BEGIN SOURCE DATA
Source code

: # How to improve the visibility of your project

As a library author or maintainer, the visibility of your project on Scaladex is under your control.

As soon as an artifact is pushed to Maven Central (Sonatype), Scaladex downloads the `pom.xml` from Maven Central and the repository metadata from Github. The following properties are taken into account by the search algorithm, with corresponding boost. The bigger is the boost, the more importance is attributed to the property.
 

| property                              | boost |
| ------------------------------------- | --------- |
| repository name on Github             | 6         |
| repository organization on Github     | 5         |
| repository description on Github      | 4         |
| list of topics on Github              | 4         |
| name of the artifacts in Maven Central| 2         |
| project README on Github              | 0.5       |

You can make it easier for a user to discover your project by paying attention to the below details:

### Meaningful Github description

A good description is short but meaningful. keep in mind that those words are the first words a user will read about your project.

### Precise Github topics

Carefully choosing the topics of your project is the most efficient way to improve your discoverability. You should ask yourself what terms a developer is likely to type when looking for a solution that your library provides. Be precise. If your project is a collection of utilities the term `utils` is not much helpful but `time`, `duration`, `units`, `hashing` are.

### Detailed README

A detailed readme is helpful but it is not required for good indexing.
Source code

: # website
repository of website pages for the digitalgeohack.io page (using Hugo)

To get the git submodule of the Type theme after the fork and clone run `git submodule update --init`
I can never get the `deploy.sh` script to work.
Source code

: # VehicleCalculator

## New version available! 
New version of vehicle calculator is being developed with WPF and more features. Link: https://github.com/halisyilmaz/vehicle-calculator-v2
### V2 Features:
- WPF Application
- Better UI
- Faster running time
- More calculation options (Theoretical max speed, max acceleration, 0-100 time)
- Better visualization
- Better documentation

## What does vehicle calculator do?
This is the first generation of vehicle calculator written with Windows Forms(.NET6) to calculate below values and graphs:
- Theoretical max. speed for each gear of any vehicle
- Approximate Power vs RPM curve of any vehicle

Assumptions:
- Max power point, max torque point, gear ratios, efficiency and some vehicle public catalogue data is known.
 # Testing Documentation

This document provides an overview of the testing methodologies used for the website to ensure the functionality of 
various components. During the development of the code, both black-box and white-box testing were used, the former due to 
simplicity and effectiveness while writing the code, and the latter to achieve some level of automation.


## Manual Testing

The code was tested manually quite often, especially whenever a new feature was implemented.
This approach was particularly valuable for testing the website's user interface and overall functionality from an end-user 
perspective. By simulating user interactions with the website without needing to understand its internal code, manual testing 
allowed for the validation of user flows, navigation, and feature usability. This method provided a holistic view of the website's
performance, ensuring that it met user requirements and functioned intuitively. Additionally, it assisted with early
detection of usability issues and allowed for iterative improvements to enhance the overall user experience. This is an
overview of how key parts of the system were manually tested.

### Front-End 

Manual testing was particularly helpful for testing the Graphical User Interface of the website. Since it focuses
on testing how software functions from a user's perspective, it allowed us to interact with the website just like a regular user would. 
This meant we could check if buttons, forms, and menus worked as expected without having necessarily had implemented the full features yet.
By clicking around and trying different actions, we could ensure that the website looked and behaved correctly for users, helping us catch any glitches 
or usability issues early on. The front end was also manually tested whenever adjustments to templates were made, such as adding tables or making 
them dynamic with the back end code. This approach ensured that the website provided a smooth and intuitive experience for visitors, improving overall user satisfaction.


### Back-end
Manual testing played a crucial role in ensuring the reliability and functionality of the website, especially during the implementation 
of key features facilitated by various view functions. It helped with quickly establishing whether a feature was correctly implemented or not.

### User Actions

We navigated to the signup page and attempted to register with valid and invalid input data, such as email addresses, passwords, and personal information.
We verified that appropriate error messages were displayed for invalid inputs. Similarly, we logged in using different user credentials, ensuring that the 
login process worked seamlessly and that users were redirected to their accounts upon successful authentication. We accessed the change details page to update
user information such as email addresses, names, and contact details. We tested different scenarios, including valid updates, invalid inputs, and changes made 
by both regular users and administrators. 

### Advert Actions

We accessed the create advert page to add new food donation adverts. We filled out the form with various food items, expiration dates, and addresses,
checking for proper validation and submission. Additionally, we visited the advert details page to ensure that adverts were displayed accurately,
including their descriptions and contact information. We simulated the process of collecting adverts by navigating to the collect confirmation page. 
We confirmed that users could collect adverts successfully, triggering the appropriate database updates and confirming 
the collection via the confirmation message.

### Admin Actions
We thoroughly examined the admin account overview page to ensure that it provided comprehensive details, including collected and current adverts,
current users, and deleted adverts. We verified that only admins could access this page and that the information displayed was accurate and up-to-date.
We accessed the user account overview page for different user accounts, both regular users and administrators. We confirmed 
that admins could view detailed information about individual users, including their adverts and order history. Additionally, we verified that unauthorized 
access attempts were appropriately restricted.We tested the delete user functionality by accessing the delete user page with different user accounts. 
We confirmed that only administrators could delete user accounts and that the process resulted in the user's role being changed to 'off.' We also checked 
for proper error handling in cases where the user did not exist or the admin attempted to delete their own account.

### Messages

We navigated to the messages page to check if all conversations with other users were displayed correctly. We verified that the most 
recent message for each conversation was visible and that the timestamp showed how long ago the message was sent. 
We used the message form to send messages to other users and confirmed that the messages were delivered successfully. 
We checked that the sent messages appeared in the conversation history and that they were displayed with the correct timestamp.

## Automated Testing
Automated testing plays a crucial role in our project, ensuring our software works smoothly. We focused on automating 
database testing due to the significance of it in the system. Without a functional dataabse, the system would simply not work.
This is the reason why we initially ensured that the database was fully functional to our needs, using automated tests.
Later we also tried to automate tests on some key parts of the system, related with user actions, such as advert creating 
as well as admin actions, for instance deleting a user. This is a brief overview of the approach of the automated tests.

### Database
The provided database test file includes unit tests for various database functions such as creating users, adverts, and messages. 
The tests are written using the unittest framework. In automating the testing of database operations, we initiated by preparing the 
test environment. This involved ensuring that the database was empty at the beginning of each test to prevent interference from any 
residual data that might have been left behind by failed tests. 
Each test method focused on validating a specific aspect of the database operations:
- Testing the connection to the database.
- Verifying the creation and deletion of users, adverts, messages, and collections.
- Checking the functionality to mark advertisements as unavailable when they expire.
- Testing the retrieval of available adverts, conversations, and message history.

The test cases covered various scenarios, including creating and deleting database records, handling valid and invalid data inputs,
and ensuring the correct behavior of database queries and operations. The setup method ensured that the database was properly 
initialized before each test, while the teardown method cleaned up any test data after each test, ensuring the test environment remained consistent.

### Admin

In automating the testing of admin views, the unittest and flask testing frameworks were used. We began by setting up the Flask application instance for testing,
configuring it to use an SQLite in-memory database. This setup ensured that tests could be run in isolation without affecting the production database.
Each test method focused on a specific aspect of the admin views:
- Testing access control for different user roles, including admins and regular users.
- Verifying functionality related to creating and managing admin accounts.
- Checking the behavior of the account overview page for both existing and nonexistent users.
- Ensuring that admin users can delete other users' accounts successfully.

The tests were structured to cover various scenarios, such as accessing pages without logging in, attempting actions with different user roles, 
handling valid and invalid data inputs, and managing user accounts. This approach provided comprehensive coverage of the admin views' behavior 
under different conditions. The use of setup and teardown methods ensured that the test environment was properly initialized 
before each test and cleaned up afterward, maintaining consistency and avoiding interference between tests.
END SOURCE DATA
=== THE TASK ===
Please give an exact copy of the entries above, from the line with "We checked that" down to the line with "### Database", inclusive, and nothing else.

=== SOLUTION BELOW ===
We checked that the sent messages appeared in the conversation history and that they were displayed with the correct timestamp.

## Automated Testing
Automated testing plays a crucial role in our project, ensuring our software works smoothly. We focused on automating 
database testing due to the significance of it in the system. Without a functional dataabse, the system would simply not work.
This is the reason why we initially ensured that the database was fully functional to our needs, using automated tests.
Later we also tried to automate tests on some key parts of the system, related with user actions, such as advert creating 
as well as admin actions, for instance deleting a user. This is a brief overview of the approach of the automated tests.

### Database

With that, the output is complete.